Her fingers played the keyboard again, and the angled script disappeared, replaced by a full-length view of a tall woman standing on a raised platform, surrounded by monitoring equipment. The subject wore a wide belt clustered with sensors over a plain singlesuit.
Abruptly, the woman on the screen vanished, leaving the platform empty.
The sandy-haired woman viewing the screen froze the image and
studied it. Then she backtracked the visual, instant by instant. In one scan, the subject was present. In the next she was not.
Finally, the scientist touched the keyboard to remove the visual and replace it with the data from the monitoring equipment. The data readouts showed the same pattern. The subject’s disappearance was instantaneous. No faded signals, no attenuation, only an absolute cut-off simultaneous on all equipment through the entire monitoring range.
The woman in blue pursed her lips again, ignoring the notation at the bottom of the arrayed data.
“Subject A-102-Green failed to return. No body found. No explosions noted simultaneously with disappearance. No other coordinated energy phenomena. Chronological analysis inconclusive.”
Her fingers touched the console, almost as if independently of her thoughts, and the index returned to the screen. For a time, she regarded the first page of the lengthy index.
Evidence—that there was plenty of—but verifiable, measurable results indicating success? None to date—except her own personal observations, and they would not be considered objective, not to mention the questions they would raise.
At last, she blanked the index and stood, a woman with an almost elfin, face, wearing the pale blue of a scientist. The severity of her hair and clothing hinted at the age she might have been. The smoothness of her complexion and the pale fairness of her skin indicated an age far younger than the expression in her eyes or the position which she held in the scientific hierarchy.
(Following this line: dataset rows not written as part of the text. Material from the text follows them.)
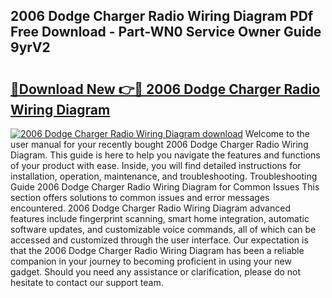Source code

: ## 2006 Dodge Charger Radio Wiring Diagram PDf Free Download - Part-WN0 Service Owner Guide 9yrV2

# <h2><a href="http://dfln1p2.blite.top/?on=2006+Dodge+Charger+Radio+Wiring+Diagram">🔗Download New 👉🔴 2006 Dodge Charger Radio Wiring Diagram</a></h2>

[![2006 Dodge Charger Radio Wiring Diagram download](https://i.imgur.com/lujVjoI.png)](http://dfln1p2.blite.top/?on=2006+Dodge+Charger+Radio+Wiring+Diagram)
Welcome to the user manual for your recently bought 2006 Dodge Charger Radio Wiring Diagram. This guide is here to help you navigate the features and functions of your product with ease. Inside, you will find detailed instructions for installation, operation, maintenance, and troubleshooting. Troubleshooting Guide 2006 Dodge Charger Radio Wiring Diagram for Common Issues This section offers solutions to common issues and error messages encountered. 2006 Dodge Charger Radio Wiring Diagram advanced features include fingerprint scanning, smart home integration, automatic software updates, and customizable voice commands, all of which can be accessed and customized through the user interface. Our expectation is that the 2006 Dodge Charger Radio Wiring Diagram has been a reliable companion in your journey to becoming proficient in using your new gadget. Should you need any assistance or clarification, please do not hesitate to contact our support team.
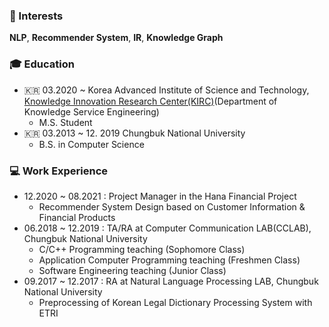 ### 📡 Interests
**NLP**, **Recommender System**, **IR**, **Knowledge Graph**


### 🎓 Education
  - 🇰🇷 03.2020 ~ Korea Advanced Institute of Science and Technology, [Knowledge Innovation Research Center(KIRC)](https://kirc.kaist.ac.kr/)(Department of Knowledge Service Engineering)
    - M.S. Student
  - 🇰🇷 03.2013 ~ 12. 2019 Chungbuk National University
    - B.S. in Computer Science


### 💻 Work Experience
  - 12.2020 ~ 08.2021 : Project Manager in the Hana Financial Project
    -  Recommender System Design based on Customer Information & Financial Products
  - 06.2018 ~ 12.2019 : TA/RA at Computer Communication LAB(CCLAB), Chungbuk National University
    -  C/C++ Programming teaching (Sophomore Class)
    -  Application Computer Programming teaching (Freshmen Class)
    -  Software Engineering teaching (Junior Class) 
  - 09.2017 ~ 12.2017 : RA at Natural Language Processing LAB, Chungbuk National University
    - Preprocessing of Korean Legal Dictionary Processing System with ETRI
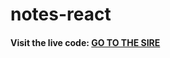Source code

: # notes-react

<h4>Visit the live code: <a href="https://main--ubiquitous-peony-698c2d.netlify.app/"> GO TO THE SIRE<a/></h4>
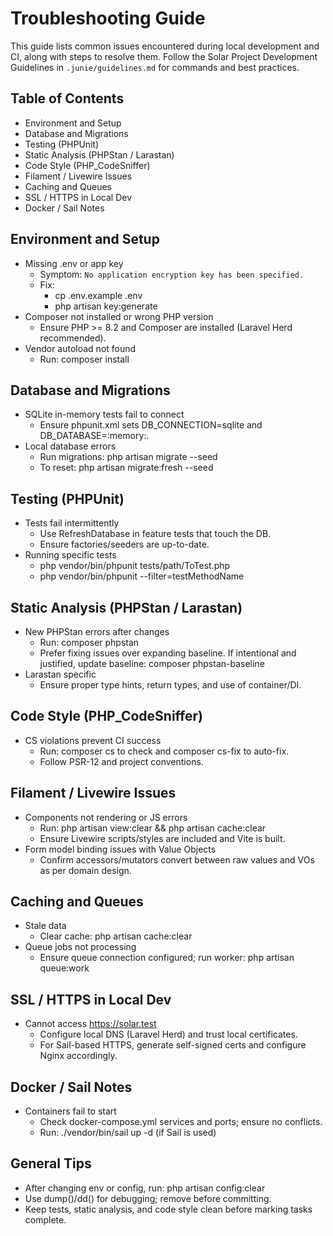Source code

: # Troubleshooting Guide

This guide lists common issues encountered during local development and CI, along with steps to resolve them. Follow the Solar Project Development Guidelines in `.junie/guidelines.md` for commands and best practices.

## Table of Contents
- Environment and Setup
- Database and Migrations
- Testing (PHPUnit)
- Static Analysis (PHPStan / Larastan)
- Code Style (PHP_CodeSniffer)
- Filament / Livewire Issues
- Caching and Queues
- SSL / HTTPS in Local Dev
- Docker / Sail Notes

## Environment and Setup
- Missing .env or app key
  - Symptom: `No application encryption key has been specified.`
  - Fix:
    - cp .env.example .env
    - php artisan key:generate
- Composer not installed or wrong PHP version
  - Ensure PHP >= 8.2 and Composer are installed (Laravel Herd recommended).
- Vendor autoload not found
  - Run: composer install

## Database and Migrations
- SQLite in-memory tests fail to connect
  - Ensure phpunit.xml sets DB_CONNECTION=sqlite and DB_DATABASE=:memory:.
- Local database errors
  - Run migrations: php artisan migrate --seed
  - To reset: php artisan migrate:fresh --seed

## Testing (PHPUnit)
- Tests fail intermittently
  - Use RefreshDatabase in feature tests that touch the DB.
  - Ensure factories/seeders are up-to-date.
- Running specific tests
  - php vendor/bin/phpunit tests/path/ToTest.php
  - php vendor/bin/phpunit --filter=testMethodName

## Static Analysis (PHPStan / Larastan)
- New PHPStan errors after changes
  - Run: composer phpstan
  - Prefer fixing issues over expanding baseline. If intentional and justified, update baseline: composer phpstan-baseline
- Larastan specific
  - Ensure proper type hints, return types, and use of container/DI.

## Code Style (PHP_CodeSniffer)
- CS violations prevent CI success
  - Run: composer cs to check and composer cs-fix to auto-fix.
  - Follow PSR-12 and project conventions.

## Filament / Livewire Issues
- Components not rendering or JS errors
  - Run: php artisan view:clear && php artisan cache:clear
  - Ensure Livewire scripts/styles are included and Vite is built.
- Form model binding issues with Value Objects
  - Confirm accessors/mutators convert between raw values and VOs as per domain design.

## Caching and Queues
- Stale data
  - Clear cache: php artisan cache:clear
- Queue jobs not processing
  - Ensure queue connection configured; run worker: php artisan queue:work

## SSL / HTTPS in Local Dev
- Cannot access https://solar.test
  - Configure local DNS (Laravel Herd) and trust local certificates.
  - For Sail-based HTTPS, generate self-signed certs and configure Nginx accordingly.

## Docker / Sail Notes
- Containers fail to start
  - Check docker-compose.yml services and ports; ensure no conflicts.
  - Run: ./vendor/bin/sail up -d (if Sail is used)

## General Tips
- After changing env or config, run: php artisan config:clear
- Use dump()/dd() for debugging; remove before committing.
- Keep tests, static analysis, and code style clean before marking tasks complete.
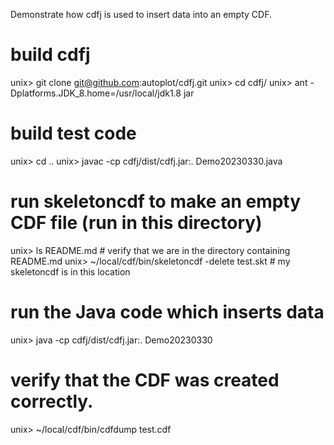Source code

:Demonstrate how cdfj is used to insert data into an empty CDF.

# build cdfj
unix> git clone git@github.com:autoplot/cdfj.git
unix> cd cdfj/
unix> ant -Dplatforms.JDK_8.home=/usr/local/jdk1.8 jar

# build test code
unix> cd ..
unix> javac -cp cdfj/dist/cdfj.jar:. Demo20230330.java

# run skeletoncdf to make an empty CDF file (run in this directory)
unix> ls README.md  # verify that we are in the directory containing README.md
unix> ~/local/cdf/bin/skeletoncdf -delete test.skt  # my skeletoncdf is in this location

# run the Java code which inserts data
unix> java -cp cdfj/dist/cdfj.jar:. Demo20230330

# verify that the CDF was created correctly.
unix> ~/local/cdf/bin/cdfdump test.cdf

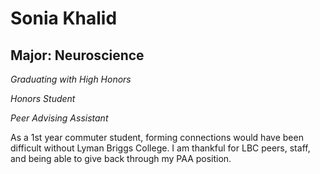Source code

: # Sonia Khalid

## Major: Neuroscience

*Graduating with High Honors*

*Honors Student*

*Peer Advising Assistant*

As a 1st year commuter student, forming connections would have been difficult without Lyman Briggs College. I am thankful for LBC peers, staff, and being able to give back through my PAA position.

<img class="markdownImage" src="./markdownAssetPath/Congrats-from-LBC.png" alt=""/>


<img class="markdownImage" src="./markdownAssetPath/sk-sonia-fist-bump.jpg" alt=""/>


<img class="markdownImage" src="./markdownAssetPath/sk-sonia-helmet.JPG" alt=""/>


<img class="markdownImage" src="./markdownAssetPath/sk-sonia-midSURE.JPG" alt=""/>


<img class="markdownImage" src="./markdownAssetPath/sk-sonia-paa-photo.jpg" alt=""/>


<img class="markdownImage" src="./markdownAssetPath/sk-sonia-pbk.jpeg" alt=""/>


<img class="markdownImage" src="./markdownAssetPath/sk-sonia-secret-santa.JPG" alt=""/>

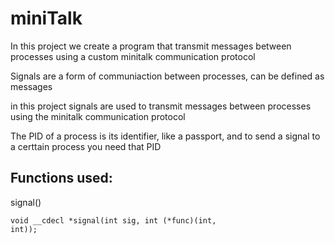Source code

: # miniTalk
In this project we create a program that transmit messages between processes using a custom minitalk communication protocol

Signals are a form of communiaction between processes, can be defined as messages

in this project signals are used to transmit messages between processes using the minitalk communication protocol

The PID of a process is its identifier, like a passport, and to send a signal to a certtain process you need that PID

## Functions used:

signal()

<code>void __cdecl *signal(int sig, int (*func)(int, int));</code>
She sighed so softly that the expression was nearly soundless as she pressed the stud which put the computer system on standby. Just as soundlessly, she rose and stood before the darkened console, her eyes sweeping over the equipment for a last time, as if such a search could uncover the key she continued to seek.
Her steps were light, but slow, as they whispered her departure from the small modest office on an afternoon when most others had celebrated the holiday proclaimed by the emperor.
“ALL THE ANOMALIES center here.” The technician pointed to a circled area on the screen. “The general direction of movement is toward the planetary southwest—right along that line.”
The officer frowned and gestured toward a series of triangles farther
along in the direction outlined by the technician. “I assume those represent our planetary stocks.”
“Just what we have there, sir.”
“How much metal and support gear there?”
“About six months’ worth. That’s an estimate.”
“And if whatever these things are freeze that, we lose six months of production equipment?”
“More than that. Don’t forget we had to soft-land all of that, and we lost two of the landers doing it.”
“Verlyt!” For a time, the slender man studied the screen and the gradual motions, and the abrupt temperature drops. Then he pointed again. “What’s here, if anything?”
“That’s the break between the two networks.”
“Could we direct the equatorial laser and the microwave collector to focus on that point when the sensors indicate that’s where these … these …”
“Frost Giants is what the recon types call them.”
“ … things … these things are centered?”
“You want to fry them when they hit that point?”
“That’s the idea. We can get plenty of energy from the orbital stations. What we don’t have is more equipment, and for some reason that’s exactly what your Frost Giants are interested in freezing.”
“Do we know what will happen, sir?”
“No. But it can’t be much worse than losing the entire planet-forming project, can it?”
The technician frowned. “I guess not, sir. I guess not. But what if the Frost Giants object?”
“It’s their planet. If they kick us off, they kick us off, but there can’t be more than a few. We may have to rethink, and maybe we can’t complete the project, but we need to keep them away from the soft-landed equipment.
“That’s my first objective. Then we’ll see what happens.”